▶ Task to carry out
Among the records below, which lines contain the string "golfapp"? Report them.
--------------------------------------------------
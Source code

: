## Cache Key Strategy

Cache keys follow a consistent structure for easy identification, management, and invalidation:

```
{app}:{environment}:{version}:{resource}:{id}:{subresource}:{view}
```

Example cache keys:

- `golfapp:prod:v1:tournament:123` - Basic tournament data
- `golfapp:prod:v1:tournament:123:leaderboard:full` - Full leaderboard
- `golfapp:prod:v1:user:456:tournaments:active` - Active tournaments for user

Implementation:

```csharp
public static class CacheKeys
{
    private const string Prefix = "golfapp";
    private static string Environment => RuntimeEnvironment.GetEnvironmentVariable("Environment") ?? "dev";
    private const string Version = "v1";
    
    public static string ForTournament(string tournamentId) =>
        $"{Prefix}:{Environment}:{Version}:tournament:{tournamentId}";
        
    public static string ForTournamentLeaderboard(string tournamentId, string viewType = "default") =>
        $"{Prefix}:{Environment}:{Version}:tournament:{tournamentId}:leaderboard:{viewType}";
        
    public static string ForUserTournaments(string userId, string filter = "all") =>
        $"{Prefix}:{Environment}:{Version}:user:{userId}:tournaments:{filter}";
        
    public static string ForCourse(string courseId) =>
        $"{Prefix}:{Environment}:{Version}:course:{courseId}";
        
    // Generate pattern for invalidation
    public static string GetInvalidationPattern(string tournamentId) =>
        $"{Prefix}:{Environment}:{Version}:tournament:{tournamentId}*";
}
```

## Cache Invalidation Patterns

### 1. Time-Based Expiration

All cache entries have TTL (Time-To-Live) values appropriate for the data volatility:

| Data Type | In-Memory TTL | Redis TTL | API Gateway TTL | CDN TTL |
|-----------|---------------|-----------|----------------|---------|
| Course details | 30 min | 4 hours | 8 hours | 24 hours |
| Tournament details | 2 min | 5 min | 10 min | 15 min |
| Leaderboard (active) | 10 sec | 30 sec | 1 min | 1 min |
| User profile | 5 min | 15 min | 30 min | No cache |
--------------------------------------------------
▶ Problem solution
- `golfapp:prod:v1:tournament:123` - Basic tournament data
- `golfapp:prod:v1:tournament:123:leaderboard:full` - Full leaderboard
- `golfapp:prod:v1:user:456:tournaments:active` - Active tournaments for user
    private const string Prefix = "golfapp";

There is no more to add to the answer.